TASK OBJECTIVE:
For every line below that includes the word "Utilisez", add one; report the final number and nothing else.

TASK DATA:
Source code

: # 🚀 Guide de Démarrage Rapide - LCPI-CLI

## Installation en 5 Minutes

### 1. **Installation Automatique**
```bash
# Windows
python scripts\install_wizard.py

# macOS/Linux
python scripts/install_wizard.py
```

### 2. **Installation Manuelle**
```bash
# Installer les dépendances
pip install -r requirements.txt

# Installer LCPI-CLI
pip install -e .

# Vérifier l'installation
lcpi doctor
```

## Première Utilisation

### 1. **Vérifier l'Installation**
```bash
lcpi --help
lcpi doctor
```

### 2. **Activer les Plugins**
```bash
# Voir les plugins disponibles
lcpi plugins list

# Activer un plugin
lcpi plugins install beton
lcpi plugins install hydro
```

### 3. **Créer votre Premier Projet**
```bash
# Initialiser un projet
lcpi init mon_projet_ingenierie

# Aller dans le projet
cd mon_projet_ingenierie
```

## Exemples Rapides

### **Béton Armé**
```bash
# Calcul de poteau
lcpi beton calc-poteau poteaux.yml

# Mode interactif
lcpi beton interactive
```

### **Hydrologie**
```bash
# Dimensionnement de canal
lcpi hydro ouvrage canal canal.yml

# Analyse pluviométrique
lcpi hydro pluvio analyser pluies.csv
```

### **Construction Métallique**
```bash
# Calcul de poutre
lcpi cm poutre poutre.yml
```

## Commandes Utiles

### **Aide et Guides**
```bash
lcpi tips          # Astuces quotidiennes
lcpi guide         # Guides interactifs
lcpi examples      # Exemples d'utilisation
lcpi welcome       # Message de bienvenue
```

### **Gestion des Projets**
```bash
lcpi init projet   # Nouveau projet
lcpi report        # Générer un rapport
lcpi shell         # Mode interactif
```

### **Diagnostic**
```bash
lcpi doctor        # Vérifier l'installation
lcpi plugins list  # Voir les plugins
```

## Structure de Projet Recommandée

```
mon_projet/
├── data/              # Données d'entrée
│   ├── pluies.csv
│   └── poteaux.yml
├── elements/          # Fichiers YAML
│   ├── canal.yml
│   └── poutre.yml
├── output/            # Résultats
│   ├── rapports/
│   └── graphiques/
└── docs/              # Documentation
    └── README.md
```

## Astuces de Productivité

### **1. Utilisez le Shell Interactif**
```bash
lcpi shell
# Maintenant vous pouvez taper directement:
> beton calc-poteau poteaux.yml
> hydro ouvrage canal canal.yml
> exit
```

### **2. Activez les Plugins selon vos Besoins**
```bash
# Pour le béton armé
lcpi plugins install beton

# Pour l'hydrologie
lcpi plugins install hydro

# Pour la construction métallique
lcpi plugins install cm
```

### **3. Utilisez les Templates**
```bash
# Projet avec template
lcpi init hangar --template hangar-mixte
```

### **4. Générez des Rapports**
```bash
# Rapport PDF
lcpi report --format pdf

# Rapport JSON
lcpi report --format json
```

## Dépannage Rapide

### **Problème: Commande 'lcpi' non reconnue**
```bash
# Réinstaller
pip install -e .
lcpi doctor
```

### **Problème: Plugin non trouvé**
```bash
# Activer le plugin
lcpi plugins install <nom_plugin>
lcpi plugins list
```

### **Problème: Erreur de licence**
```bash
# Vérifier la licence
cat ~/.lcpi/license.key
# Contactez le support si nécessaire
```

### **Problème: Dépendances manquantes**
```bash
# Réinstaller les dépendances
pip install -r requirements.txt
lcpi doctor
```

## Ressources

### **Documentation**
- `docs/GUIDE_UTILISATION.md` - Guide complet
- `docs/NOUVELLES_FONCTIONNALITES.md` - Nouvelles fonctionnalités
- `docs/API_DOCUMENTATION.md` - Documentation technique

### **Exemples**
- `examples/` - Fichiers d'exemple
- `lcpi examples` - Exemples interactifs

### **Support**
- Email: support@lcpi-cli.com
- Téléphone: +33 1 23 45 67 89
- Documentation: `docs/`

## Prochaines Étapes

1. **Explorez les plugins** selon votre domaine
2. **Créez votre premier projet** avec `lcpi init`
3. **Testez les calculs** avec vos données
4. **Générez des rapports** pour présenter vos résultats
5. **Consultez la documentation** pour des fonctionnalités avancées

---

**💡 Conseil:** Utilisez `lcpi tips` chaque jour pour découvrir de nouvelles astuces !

SOLUTION TO THIS EXERCISE:
3